▸ LISTED RECORDS:

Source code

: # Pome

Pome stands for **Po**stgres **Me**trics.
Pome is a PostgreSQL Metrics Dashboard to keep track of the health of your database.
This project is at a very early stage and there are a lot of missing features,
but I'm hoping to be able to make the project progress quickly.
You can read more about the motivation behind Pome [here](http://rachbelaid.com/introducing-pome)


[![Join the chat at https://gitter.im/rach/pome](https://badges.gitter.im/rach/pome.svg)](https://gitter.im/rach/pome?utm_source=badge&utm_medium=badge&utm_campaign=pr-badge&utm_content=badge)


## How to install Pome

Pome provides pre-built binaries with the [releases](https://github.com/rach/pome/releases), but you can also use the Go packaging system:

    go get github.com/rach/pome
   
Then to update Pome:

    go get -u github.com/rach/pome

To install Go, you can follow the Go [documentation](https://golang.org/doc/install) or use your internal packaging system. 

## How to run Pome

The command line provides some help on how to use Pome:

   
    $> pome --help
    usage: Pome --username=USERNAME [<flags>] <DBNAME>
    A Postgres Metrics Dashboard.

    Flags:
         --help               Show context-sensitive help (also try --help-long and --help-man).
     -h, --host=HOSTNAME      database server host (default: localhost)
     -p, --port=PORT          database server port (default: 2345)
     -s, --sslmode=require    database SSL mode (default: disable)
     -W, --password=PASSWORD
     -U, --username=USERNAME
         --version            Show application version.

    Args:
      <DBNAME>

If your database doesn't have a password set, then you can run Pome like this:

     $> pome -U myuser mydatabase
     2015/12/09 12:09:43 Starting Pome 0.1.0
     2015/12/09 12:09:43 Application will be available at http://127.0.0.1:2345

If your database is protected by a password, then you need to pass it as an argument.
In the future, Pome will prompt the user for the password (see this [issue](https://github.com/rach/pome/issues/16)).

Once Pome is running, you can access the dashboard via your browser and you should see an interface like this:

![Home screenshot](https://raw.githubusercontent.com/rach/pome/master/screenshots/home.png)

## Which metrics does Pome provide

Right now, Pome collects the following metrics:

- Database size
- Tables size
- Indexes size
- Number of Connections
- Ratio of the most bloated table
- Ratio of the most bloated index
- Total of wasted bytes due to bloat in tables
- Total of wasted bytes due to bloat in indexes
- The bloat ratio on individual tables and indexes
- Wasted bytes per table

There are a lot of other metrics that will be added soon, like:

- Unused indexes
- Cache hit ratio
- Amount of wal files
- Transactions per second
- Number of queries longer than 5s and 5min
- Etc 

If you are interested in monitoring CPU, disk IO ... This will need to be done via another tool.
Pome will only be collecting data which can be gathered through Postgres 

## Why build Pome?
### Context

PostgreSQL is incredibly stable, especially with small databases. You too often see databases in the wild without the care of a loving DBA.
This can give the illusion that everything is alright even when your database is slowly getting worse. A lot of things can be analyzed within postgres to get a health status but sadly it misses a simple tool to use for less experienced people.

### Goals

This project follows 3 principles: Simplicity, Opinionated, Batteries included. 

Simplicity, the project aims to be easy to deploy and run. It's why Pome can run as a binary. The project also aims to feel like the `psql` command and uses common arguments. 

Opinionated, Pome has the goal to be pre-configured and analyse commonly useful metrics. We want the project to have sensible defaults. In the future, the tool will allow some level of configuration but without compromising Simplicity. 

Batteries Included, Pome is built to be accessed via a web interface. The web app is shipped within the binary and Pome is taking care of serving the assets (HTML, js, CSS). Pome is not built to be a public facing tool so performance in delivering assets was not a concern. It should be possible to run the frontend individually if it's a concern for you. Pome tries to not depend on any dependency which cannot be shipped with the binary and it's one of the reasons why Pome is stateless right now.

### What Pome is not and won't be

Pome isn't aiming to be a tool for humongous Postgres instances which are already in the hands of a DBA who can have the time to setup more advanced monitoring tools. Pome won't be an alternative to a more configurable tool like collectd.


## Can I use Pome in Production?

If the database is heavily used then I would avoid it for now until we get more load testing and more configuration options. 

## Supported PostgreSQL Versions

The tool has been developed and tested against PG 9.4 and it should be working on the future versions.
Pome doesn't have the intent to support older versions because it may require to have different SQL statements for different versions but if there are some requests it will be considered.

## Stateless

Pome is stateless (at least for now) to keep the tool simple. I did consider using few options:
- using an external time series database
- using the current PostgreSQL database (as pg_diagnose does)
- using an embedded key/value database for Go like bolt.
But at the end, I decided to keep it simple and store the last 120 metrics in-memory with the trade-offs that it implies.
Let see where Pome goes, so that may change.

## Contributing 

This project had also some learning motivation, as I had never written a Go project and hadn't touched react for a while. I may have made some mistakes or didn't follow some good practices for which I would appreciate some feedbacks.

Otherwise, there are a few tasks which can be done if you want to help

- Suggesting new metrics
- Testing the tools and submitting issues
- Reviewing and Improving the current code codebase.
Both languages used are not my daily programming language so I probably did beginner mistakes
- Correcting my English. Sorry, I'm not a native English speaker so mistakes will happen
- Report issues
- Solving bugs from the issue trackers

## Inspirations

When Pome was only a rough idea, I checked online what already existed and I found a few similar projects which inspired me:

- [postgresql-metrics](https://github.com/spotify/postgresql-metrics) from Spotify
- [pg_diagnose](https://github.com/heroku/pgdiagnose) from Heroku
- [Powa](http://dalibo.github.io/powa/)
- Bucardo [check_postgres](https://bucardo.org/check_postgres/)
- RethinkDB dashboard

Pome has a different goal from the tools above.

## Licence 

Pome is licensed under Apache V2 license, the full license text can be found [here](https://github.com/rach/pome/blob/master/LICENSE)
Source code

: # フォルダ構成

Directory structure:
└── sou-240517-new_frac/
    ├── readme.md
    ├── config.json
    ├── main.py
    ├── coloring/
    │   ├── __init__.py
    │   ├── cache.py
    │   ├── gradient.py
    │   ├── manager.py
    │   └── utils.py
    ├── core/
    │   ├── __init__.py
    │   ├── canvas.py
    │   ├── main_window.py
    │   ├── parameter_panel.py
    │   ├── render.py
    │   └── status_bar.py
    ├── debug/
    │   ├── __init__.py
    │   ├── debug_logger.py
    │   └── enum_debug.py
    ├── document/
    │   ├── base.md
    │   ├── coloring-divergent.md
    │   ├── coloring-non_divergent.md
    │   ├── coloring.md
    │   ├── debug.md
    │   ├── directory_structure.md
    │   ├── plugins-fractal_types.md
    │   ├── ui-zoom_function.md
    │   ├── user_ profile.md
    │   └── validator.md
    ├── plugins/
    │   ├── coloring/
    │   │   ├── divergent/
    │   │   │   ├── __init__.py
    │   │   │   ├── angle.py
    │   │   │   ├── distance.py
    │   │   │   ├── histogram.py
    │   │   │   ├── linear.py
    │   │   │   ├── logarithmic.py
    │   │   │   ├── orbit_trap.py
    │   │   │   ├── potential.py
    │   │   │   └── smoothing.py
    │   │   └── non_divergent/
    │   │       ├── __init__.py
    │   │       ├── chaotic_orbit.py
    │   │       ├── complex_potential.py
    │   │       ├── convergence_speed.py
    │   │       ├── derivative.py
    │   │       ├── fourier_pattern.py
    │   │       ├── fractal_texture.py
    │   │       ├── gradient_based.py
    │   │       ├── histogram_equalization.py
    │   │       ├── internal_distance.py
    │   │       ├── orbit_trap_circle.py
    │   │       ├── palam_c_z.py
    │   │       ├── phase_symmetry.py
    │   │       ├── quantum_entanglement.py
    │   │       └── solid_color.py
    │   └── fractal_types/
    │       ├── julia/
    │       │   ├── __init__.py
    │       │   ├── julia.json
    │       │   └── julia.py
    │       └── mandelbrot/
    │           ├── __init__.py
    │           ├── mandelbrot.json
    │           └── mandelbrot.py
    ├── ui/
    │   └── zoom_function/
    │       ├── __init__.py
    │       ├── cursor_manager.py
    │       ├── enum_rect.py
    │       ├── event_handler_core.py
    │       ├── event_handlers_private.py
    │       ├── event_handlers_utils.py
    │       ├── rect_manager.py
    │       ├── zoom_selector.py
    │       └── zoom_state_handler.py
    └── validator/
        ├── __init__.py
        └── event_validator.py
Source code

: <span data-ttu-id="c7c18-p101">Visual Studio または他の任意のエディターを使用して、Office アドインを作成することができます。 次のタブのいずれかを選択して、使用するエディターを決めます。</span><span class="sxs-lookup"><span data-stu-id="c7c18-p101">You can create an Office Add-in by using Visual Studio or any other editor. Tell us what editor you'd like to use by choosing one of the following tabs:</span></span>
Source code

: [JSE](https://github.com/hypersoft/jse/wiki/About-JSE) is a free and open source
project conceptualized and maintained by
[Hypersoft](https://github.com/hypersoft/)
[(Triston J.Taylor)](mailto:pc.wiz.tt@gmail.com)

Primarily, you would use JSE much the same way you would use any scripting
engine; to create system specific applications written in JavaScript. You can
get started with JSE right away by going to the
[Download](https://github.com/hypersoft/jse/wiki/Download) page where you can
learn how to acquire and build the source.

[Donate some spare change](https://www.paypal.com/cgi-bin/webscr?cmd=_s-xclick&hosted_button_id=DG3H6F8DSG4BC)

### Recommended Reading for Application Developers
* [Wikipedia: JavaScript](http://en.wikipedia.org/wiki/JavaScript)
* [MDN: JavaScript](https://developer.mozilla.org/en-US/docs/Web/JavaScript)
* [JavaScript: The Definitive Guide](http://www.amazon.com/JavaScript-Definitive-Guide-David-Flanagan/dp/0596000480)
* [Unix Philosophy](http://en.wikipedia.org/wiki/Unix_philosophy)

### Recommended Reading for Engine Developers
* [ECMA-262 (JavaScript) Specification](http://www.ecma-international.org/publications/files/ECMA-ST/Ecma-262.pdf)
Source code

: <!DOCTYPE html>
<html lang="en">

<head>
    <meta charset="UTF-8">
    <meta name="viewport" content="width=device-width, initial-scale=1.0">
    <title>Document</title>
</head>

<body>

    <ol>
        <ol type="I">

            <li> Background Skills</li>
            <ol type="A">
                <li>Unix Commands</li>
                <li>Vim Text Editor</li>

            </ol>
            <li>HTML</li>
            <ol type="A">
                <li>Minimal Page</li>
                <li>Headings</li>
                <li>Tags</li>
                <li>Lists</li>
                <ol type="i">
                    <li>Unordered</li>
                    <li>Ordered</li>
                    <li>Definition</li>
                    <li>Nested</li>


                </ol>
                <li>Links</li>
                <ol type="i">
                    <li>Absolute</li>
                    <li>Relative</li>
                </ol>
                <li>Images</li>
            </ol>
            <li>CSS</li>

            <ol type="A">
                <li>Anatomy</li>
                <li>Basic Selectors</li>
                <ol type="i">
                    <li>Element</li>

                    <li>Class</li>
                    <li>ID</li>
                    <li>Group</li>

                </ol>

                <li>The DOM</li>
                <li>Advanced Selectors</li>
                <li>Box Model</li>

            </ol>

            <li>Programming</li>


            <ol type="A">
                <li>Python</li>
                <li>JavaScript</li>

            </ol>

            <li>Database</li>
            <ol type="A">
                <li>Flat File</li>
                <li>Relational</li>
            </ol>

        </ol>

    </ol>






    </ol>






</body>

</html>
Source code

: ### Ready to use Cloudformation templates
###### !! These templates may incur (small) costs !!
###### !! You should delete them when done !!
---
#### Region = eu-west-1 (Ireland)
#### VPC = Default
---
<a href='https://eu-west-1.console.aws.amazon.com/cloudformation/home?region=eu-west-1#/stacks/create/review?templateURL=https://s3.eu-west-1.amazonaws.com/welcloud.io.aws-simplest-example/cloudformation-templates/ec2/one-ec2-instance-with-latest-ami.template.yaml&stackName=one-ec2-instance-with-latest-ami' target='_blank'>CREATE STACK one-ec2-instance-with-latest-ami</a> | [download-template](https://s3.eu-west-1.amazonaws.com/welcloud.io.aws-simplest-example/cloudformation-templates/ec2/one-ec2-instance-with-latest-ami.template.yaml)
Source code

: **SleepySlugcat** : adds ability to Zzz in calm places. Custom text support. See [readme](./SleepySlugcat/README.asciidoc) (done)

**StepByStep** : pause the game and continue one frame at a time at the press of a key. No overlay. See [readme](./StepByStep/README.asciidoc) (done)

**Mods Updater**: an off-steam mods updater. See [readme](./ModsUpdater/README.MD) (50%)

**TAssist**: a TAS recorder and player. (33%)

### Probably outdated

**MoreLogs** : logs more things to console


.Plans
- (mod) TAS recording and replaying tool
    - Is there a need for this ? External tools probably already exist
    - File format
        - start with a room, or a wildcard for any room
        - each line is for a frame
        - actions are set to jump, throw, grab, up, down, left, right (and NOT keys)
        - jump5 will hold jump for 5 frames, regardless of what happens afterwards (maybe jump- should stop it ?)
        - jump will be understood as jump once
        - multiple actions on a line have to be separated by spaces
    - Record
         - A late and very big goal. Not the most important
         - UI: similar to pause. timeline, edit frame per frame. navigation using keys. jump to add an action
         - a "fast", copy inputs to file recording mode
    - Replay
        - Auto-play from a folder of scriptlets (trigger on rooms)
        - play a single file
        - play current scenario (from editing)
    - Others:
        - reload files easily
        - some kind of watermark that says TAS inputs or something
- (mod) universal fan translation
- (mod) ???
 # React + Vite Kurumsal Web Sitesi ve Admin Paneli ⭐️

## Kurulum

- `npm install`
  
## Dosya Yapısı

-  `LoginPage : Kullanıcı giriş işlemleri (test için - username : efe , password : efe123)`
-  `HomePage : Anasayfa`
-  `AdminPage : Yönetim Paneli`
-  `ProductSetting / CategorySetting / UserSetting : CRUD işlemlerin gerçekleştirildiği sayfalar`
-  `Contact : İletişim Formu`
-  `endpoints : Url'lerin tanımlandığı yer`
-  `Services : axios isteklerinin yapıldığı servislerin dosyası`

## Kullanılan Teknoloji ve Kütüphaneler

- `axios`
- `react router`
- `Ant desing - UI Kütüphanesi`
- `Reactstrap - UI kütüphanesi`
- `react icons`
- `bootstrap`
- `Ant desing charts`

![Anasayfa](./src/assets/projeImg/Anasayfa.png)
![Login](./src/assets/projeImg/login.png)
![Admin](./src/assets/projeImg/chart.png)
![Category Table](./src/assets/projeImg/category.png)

▸ WORK REQUIRED: Isolate the lines above that contain the word "build" and copy them.

▸ ANSWER TO THIS EXERCISE:
## Why build Pome?
learn how to acquire and build the source.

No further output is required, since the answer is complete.